Cheatham leaves behind a School Board in which, aside from Board President Mary Burke, six members have a collective five years of board experience.
But Cheatham said Wednesday leaving now is the right choice.
“I am confident that this is a natural time for transition in leadership,” Cheatham said, pointing to a board committed to the district’s vision, strong leadership team, an engaged community and committed staff.
Burke said Cheatham has laid a new strategic framework of how to accomplish the district’s goals. Several speakers said that foundation advocates for students of color, and black students especially through the district’s Black Excellence Plan.
“We’ve lifted up black excellence and we are poised to do so much more,” said Carlettra Stanford, principal of Mendota Elementary School. “We will continue our work to change outcomes for students, particularly our students of color, but more specifically our African-American students. We are not slowing down."
Karen Menendez Coller, executive director of Centro Hispano, said she had “no idea” of the depth of challenges faced by students of color when she first moved to Madison, and called Cheatham an “incredible partner in the work.”
“She welcomed community to the table from day one … She’s come to bat for us when it was essential,” Mendenzer Coller said. “I want to make sure the seeds she planted are in fact going to lead to hope for our community.”
Newly elected School Board member Ananda Mirilli said she thinks Cheatham’s legacy will be “moving us from a color-blindness and inability to talk about race to being very explicit talking about race and racial equity.”

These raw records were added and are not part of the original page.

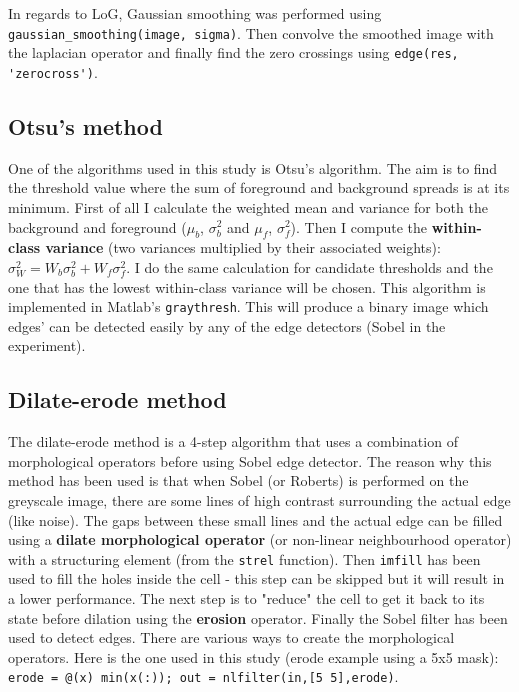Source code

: \documentclass{article}
\begin{document}
	In regards to LoG, Gaussian smoothing was performed using \verb|gaussian_smoothing(image, sigma)|. Then convolve the smoothed image with the laplacian
	operator and finally find the zero crossings using \verb|edge(res, 'zerocross')|.
	
	\subsection*{Otsu's method}
	One of the algorithms used in this study is Otsu's algorithm.
	The aim is to find the threshold value where the sum of foreground and background spreads is at its minimum. First of all I calculate the weighted mean and variance
	for both the background and foreground ($\mu_b$, $\sigma_b^2$ and
	$\mu_f$, $\sigma_f^2$). Then I compute the \textbf{within-class variance} (two variances multiplied by their associated weights): $\sigma_W^2 = W_b \sigma_b^2+W_f \sigma_f^2$. I do the same calculation for candidate thresholds and the one that has the lowest within-class variance will be chosen. This algorithm is implemented in Matlab's
	\verb|graythresh|. This will produce a binary image which edges' can be detected
	easily by any of the edge detectors (Sobel in the experiment).
	
	\subsection*{Dilate-erode method}	
	
	The dilate-erode method is a 4-step algorithm that uses a combination of  morphological operators before using Sobel edge detector. The reason why this method
	has been used is that when Sobel (or Roberts) is performed on the greyscale image, there are some lines of high contrast surrounding
	the actual edge (like noise). The gaps between these small lines and the actual edge
	can be filled using a \textbf{dilate morphological operator} (or non-linear neighbourhood
	operator) with a structuring element (from the \verb|strel| function). Then
	\verb|imfill| has been used to fill the holes inside the cell - this step can
	be skipped but it will result in a lower performance.
	The next step is to "reduce" the cell to get it back to its state before
	dilation using
	the \textbf{erosion} operator. Finally the Sobel filter has been used to detect
	edges.
	There are various ways to create the  morphological operators. Here is the one
	used in this study (erode example using a 5x5 mask): \verb|erode = @(x) min(x(:)); out = nlfilter(in,[5 5],erode)|.
	
\end{document}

Andrew Waity, president of Madison Teachers Inc., released a statement thanking Cheatham for her accomplishments, including helping develop a collaborative Employee Handbook process, problem-solving teams of administrators and elected MTI staff representatives at every school, and a “much needed focus on racial equity,” the statement said.
“Over the past six years we have accomplished significant things together. These have included some difficult transitions as the impacts of a state and national climate hostile to public education were felt here in Madison,” the statement said. “... As we prepare for the transition to new leadership in our district it is critical that the voice of staff is heard in meaningful ways.”

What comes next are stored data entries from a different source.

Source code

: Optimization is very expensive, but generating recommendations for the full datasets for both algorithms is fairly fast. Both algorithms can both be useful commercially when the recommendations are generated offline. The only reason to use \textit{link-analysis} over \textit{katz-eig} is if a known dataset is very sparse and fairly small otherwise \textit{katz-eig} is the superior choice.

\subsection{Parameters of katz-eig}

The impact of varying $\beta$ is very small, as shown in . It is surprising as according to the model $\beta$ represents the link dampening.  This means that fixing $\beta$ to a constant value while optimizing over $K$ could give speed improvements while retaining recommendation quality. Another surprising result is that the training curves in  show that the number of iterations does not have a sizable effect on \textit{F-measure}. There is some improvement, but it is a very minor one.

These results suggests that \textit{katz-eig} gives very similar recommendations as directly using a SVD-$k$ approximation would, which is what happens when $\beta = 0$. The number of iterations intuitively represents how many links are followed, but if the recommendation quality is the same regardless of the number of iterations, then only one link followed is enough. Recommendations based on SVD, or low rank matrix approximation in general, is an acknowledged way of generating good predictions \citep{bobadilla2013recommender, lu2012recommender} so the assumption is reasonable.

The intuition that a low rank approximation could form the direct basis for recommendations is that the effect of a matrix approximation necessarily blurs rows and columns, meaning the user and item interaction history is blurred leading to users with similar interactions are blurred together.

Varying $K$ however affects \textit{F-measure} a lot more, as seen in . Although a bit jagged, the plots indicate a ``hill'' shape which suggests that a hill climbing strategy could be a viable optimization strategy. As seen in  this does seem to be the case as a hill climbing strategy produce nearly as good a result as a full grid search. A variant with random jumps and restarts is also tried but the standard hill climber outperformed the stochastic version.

Cheatham was asked several questions about the timing of her decision to step down. She denied that it was in response to what she previously called a “trying year,” with incidents of sexual assault and racial slurs.
Every year has challenges, Cheatham said, but that’s not her reason for leaving; she’s ready to “make a larger impact on the education field.” She also said she wanted to spend more time with her son.
She did not directly answer a question asking whether she actively sought the position at Harvard or was approached with a job offer.
“There are never good times, never perfect times, for a superintendent to leave … I’m trying to leave with a lot of intention and great care,” Cheatham said.
She said the district's “clear direction” and goals, along with a significant change in school board members, gave her confidence that it was time to leave.
“It would be wrong for me to leave a year from now, after working with a brand new board, developing that team, working with them closely,” she said.
Two weeks ago, Cheatham gave an interview with WISC-TV in which she expressed her excitement for future work in the district. Asked after the press conference whether anything changed between giving that interview and now, Cheatham said “nothing’s changed.”
“Everything I said in that interview, I would say again today. I am incredibly excited about this board. I’m so proud of what we’ve accomplished, thrilled about the agenda we’ve laid out for the future,” Cheatham said. “I’m as enthusiastic about MMSD as ever, I think the only change is that I'll be supporting and cheerleading maybe from a distance and trying to influence the field.”
As the Cap Times reported Wednesday morning, a source said the Madison School Board, in a closed session Monday, authorized MMSD’s attorney to enter into negotiations with chief of elementary schools Nancy Hanks to take over as interim superintendent.
Burke said the board had not yet decided on an interim replacement but would announce the replacement by the end of May. She indicated a preference to hire internally for the role. Asked specifically to comment on whether Hanks would take over the role, Burke said, “the decision has not been made on that.”
At the very end of the conference, Cheatham again looked to those standing around her.
“This is the team that’s going to move things forward," she said. "I love you guys."
Negassi Tesfamichael contributed to this report.